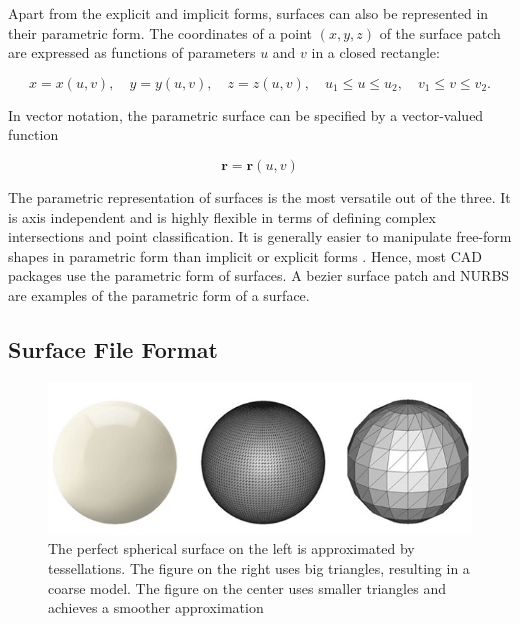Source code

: Apart from the explicit and implicit forms, surfaces can also be represented in their parametric form. The coordinates of a point $(x,y,z)$ of the surface patch are expressed as functions of parameters $u$ and $v$ in a closed rectangle:

\begin{equation}
x=x(u, v), \quad y=y(u, v), \quad z=z(u, v), \quad u_{1} \leq u \leq u_{2}, \quad v_{1} \leq v \leq v_{2}.
\end{equation}

In vector notation, the parametric surface can be specified by a vector-valued function

\begin{equation}
\mathbf{r}=\mathbf{r}(u, v)
\end{equation}

The parametric representation of surfaces is the most versatile out of the three. It is axis independent and is highly flexible in terms of defining complex intersections and point classification. It is generally easier to manipulate free-form shapes in parametric form than implicit or explicit forms  \cite{patrikalakis2009shape}. Hence, most CAD packages use the parametric form of surfaces. A bezier surface patch and NURBS are examples of the parametric form of a surface.

\subsection{Surface File Format}
\label{surfaceFileFormat}

\begin{figure}
  \centering
  \includegraphics[width=\linewidth]{img/m1/tessellation.png}
  \caption{The perfect spherical surface on the left is approximated by tessellations. The figure on the right uses big triangles, resulting in a coarse model. The figure on the center uses smaller triangles and achieves a smoother approximation \cite{fileFormat}}
  \label{fig-tesellation}
\end{figure}


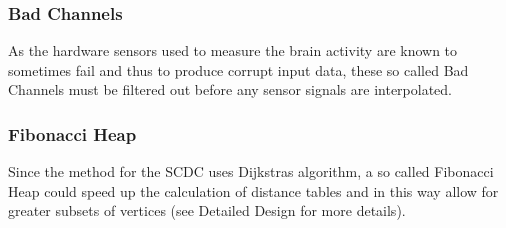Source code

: \subsubsection{Bad Channels}
As the hardware sensors used to measure the brain activity are known to sometimes fail and thus to produce corrupt input data, these so called Bad Channels must be filtered out before any sensor signals are interpolated.
\subsubsection{Fibonacci Heap}
Since the method for the SCDC uses Dijkstras algorithm, a so called Fibonacci Heap could speed up the calculation of distance tables and in this way allow for greater subsets of vertices (see Detailed Design for more details).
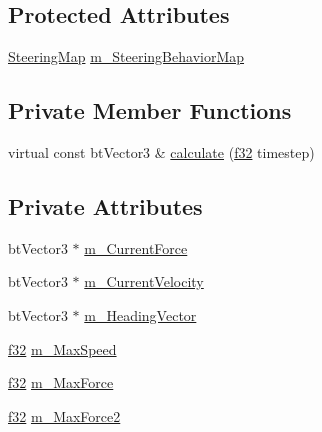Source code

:\subsection*{Protected Attributes}
\begin{DoxyCompactItemize}
\item 
\mbox{\hyperlink{classnjli_1_1_steering_behavior_machine_a4140175f3174e6e8d22e977a72220b5d}{Steering\+Map}} \mbox{\hyperlink{classnjli_1_1_steering_behavior_machine_acc24af246957e8392f0fb59d4fd3bd20}{m\+\_\+\+Steering\+Behavior\+Map}}
\end{DoxyCompactItemize}
\subsection*{Private Member Functions}
\begin{DoxyCompactItemize}
\item 
virtual const bt\+Vector3 \& \mbox{\hyperlink{classnjli_1_1_steering_behavior_machine_ac00a02f9f9e37129e300c60fabf23e69}{calculate}} (\mbox{\hyperlink{_util_8h_a5f6906312a689f27d70e9d086649d3fd}{f32}} timestep)
\end{DoxyCompactItemize}
\subsection*{Private Attributes}
\begin{DoxyCompactItemize}
\item 
bt\+Vector3 $\ast$ \mbox{\hyperlink{classnjli_1_1_steering_behavior_machine_a2a8706604ab27ba5ca57be349a18a216}{m\+\_\+\+Current\+Force}}
\item 
bt\+Vector3 $\ast$ \mbox{\hyperlink{classnjli_1_1_steering_behavior_machine_a935ea15268f11582c9fbcdc350ddab19}{m\+\_\+\+Current\+Velocity}}
\item 
bt\+Vector3 $\ast$ \mbox{\hyperlink{classnjli_1_1_steering_behavior_machine_a2df53aa5964dab7b6212f12eefdba0fc}{m\+\_\+\+Heading\+Vector}}
\item 
\mbox{\hyperlink{_util_8h_a5f6906312a689f27d70e9d086649d3fd}{f32}} \mbox{\hyperlink{classnjli_1_1_steering_behavior_machine_a666e277daf2c8273fe3166e0416d9744}{m\+\_\+\+Max\+Speed}}
\item 
\mbox{\hyperlink{_util_8h_a5f6906312a689f27d70e9d086649d3fd}{f32}} \mbox{\hyperlink{classnjli_1_1_steering_behavior_machine_a30aa17a8097bbc87c6b1b613cbb4dffe}{m\+\_\+\+Max\+Force}}
\item 
\mbox{\hyperlink{_util_8h_a5f6906312a689f27d70e9d086649d3fd}{f32}} \mbox{\hyperlink{classnjli_1_1_steering_behavior_machine_af664462dba2acbda423df91209f8ce93}{m\+\_\+\+Max\+Force2}}
\end{DoxyCompactItemize}
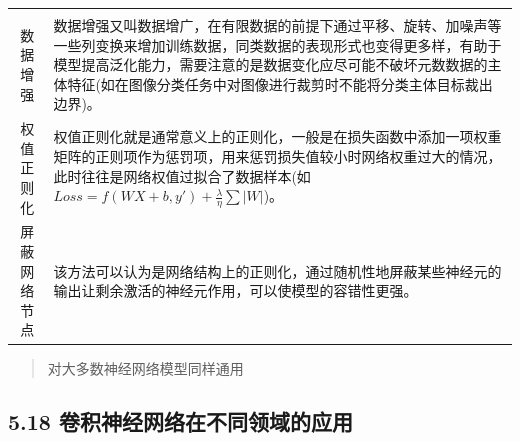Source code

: \begin{longtable}[]{@{}cl@{}}
\begin{minipage}[t]{0.07\columnwidth}
\end{minipage}\tabularnewline
\begin{minipage}[t]{0.08\columnwidth}\centering\strut
数据增强\strut
\end{minipage} & \begin{minipage}[t]{0.07\columnwidth}\raggedright\strut
数据增强又叫数据增广，在有限数据的前提下通过平移、旋转、加噪声等一些列变换来增加训练数据，同类数据的表现形式也变得更多样，有助于模型提高泛化能力，需要注意的是数据变化应尽可能不破坏元数数据的主体特征(如在图像分类任务中对图像进行裁剪时不能将分类主体目标裁出边界)。\strut
\end{minipage}\tabularnewline
\begin{minipage}[t]{0.08\columnwidth}\centering\strut
权值正则化\strut
\end{minipage} & \begin{minipage}[t]{0.07\columnwidth}\raggedright\strut
权值正则化就是通常意义上的正则化，一般是在损失函数中添加一项权重矩阵的正则项作为惩罚项，用来惩罚损失值较小时网络权重过大的情况，此时往往是网络权值过拟合了数据样本(如\(Loss=f(WX+b,y')+\frac{\lambda}{\eta}\sum{|W|}\))。\strut
\end{minipage}\tabularnewline
\begin{minipage}[t]{0.08\columnwidth}\centering\strut
屏蔽网络节点\strut
\end{minipage} & \begin{minipage}[t]{0.07\columnwidth}\raggedright\strut
该方法可以认为是网络结构上的正则化，通过随机性地屏蔽某些神经元的输出让剩余激活的神经元作用，可以使模型的容错性更强。\strut
\end{minipage}\tabularnewline
\bottomrule
\end{longtable}

\begin{quote}
对大多数神经网络模型同样通用
\end{quote}

\subsection{5.18
卷积神经网络在不同领域的应用}\label{ux5377ux79efux795eux7ecfux7f51ux7edcux5728ux4e0dux540cux9886ux57dfux7684ux5e94ux7528}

•••••

Exercise. All of the lines above should be copied exactly, apart from the pictures.

Task response.
Source code

: Apart from the explicit and implicit forms, surfaces can also be represented in their parametric form. The coordinates of a point $(x,y,z)$ of the surface patch are expressed as functions of parameters $u$ and $v$ in a closed rectangle:

\begin{equation}
x=x(u, v), \quad y=y(u, v), \quad z=z(u, v), \quad u_{1} \leq u \leq u_{2}, \quad v_{1} \leq v \leq v_{2}.
\end{equation}

In vector notation, the parametric surface can be specified by a vector-valued function

\begin{equation}
\mathbf{r}=\mathbf{r}(u, v)
\end{equation}

The parametric representation of surfaces is the most versatile out of the three. It is axis independent and is highly flexible in terms of defining complex intersections and point classification. It is generally easier to manipulate free-form shapes in parametric form than implicit or explicit forms  \cite{patrikalakis2009shape}. Hence, most CAD packages use the parametric form of surfaces. A bezier surface patch and NURBS are examples of the parametric form of a surface.

\subsection{Surface File Format}
\label{surfaceFileFormat}

\begin{figure}
  \centering
  \includegraphics[width=\linewidth]{img/m1/tessellation.png}
  \caption{The perfect spherical surface on the left is approximated by tessellations. The figure on the right uses big triangles, resulting in a coarse model. The figure on the center uses smaller triangles and achieves a smoother approximation \cite{fileFormat}}
  \label{fig-tesellation}
\end{figure}


Source code

: \subsubsection{Bad Channels}
As the hardware sensors used to measure the brain activity are known to sometimes fail and thus to produce corrupt input data, these so called Bad Channels must be filtered out before any sensor signals are interpolated.
\subsubsection{Fibonacci Heap}
Since the method for the SCDC uses Dijkstras algorithm, a so called Fibonacci Heap could speed up the calculation of distance tables and in this way allow for greater subsets of vertices (see Detailed Design for more details).
Source code

:\subsection*{Protected Attributes}
\begin{DoxyCompactItemize}
\item 
\mbox{\hyperlink{classnjli_1_1_steering_behavior_machine_a4140175f3174e6e8d22e977a72220b5d}{Steering\+Map}} \mbox{\hyperlink{classnjli_1_1_steering_behavior_machine_acc24af246957e8392f0fb59d4fd3bd20}{m\+\_\+\+Steering\+Behavior\+Map}}
\end{DoxyCompactItemize}
\subsection*{Private Member Functions}
\begin{DoxyCompactItemize}
\item 
virtual const bt\+Vector3 \& \mbox{\hyperlink{classnjli_1_1_steering_behavior_machine_ac00a02f9f9e37129e300c60fabf23e69}{calculate}} (\mbox{\hyperlink{_util_8h_a5f6906312a689f27d70e9d086649d3fd}{f32}} timestep)
\end{DoxyCompactItemize}
\subsection*{Private Attributes}
\begin{DoxyCompactItemize}
\item 
bt\+Vector3 $\ast$ \mbox{\hyperlink{classnjli_1_1_steering_behavior_machine_a2a8706604ab27ba5ca57be349a18a216}{m\+\_\+\+Current\+Force}}
\item 
bt\+Vector3 $\ast$ \mbox{\hyperlink{classnjli_1_1_steering_behavior_machine_a935ea15268f11582c9fbcdc350ddab19}{m\+\_\+\+Current\+Velocity}}
\item 
bt\+Vector3 $\ast$ \mbox{\hyperlink{classnjli_1_1_steering_behavior_machine_a2df53aa5964dab7b6212f12eefdba0fc}{m\+\_\+\+Heading\+Vector}}
\item 
\mbox{\hyperlink{_util_8h_a5f6906312a689f27d70e9d086649d3fd}{f32}} \mbox{\hyperlink{classnjli_1_1_steering_behavior_machine_a666e277daf2c8273fe3166e0416d9744}{m\+\_\+\+Max\+Speed}}
\item 
\mbox{\hyperlink{_util_8h_a5f6906312a689f27d70e9d086649d3fd}{f32}} \mbox{\hyperlink{classnjli_1_1_steering_behavior_machine_a30aa17a8097bbc87c6b1b613cbb4dffe}{m\+\_\+\+Max\+Force}}
\item 
\mbox{\hyperlink{_util_8h_a5f6906312a689f27d70e9d086649d3fd}{f32}} \mbox{\hyperlink{classnjli_1_1_steering_behavior_machine_af664462dba2acbda423df91209f8ce93}{m\+\_\+\+Max\+Force2}}
\end{DoxyCompactItemize}
Source code

: \begin{longtable}[]{@{}cl@{}}
\begin{minipage}[t]{0.07\columnwidth}
\end{minipage}\tabularnewline
\begin{minipage}[t]{0.08\columnwidth}\centering\strut
数据增强\strut
\end{minipage} & \begin{minipage}[t]{0.07\columnwidth}\raggedright\strut
数据增强又叫数据增广，在有限数据的前提下通过平移、旋转、加噪声等一些列变换来增加训练数据，同类数据的表现形式也变得更多样，有助于模型提高泛化能力，需要注意的是数据变化应尽可能不破坏元数数据的主体特征(如在图像分类任务中对图像进行裁剪时不能将分类主体目标裁出边界)。\strut
\end{minipage}\tabularnewline
\begin{minipage}[t]{0.08\columnwidth}\centering\strut
权值正则化\strut
\end{minipage} & \begin{minipage}[t]{0.07\columnwidth}\raggedright\strut
权值正则化就是通常意义上的正则化，一般是在损失函数中添加一项权重矩阵的正则项作为惩罚项，用来惩罚损失值较小时网络权重过大的情况，此时往往是网络权值过拟合了数据样本(如\(Loss=f(WX+b,y')+\frac{\lambda}{\eta}\sum{|W|}\))。\strut
\end{minipage}\tabularnewline
\begin{minipage}[t]{0.08\columnwidth}\centering\strut
屏蔽网络节点\strut
\end{minipage} & \begin{minipage}[t]{0.07\columnwidth}\raggedright\strut
该方法可以认为是网络结构上的正则化，通过随机性地屏蔽某些神经元的输出让剩余激活的神经元作用，可以使模型的容错性更强。\strut
\end{minipage}\tabularnewline
\bottomrule
\end{longtable}

\begin{quote}
对大多数神经网络模型同样通用
\end{quote}

\subsection{5.18
卷积神经网络在不同领域的应用}\label{ux5377ux79efux795eux7ecfux7f51ux7edcux5728ux4e0dux540cux9886ux57dfux7684ux5e94ux7528}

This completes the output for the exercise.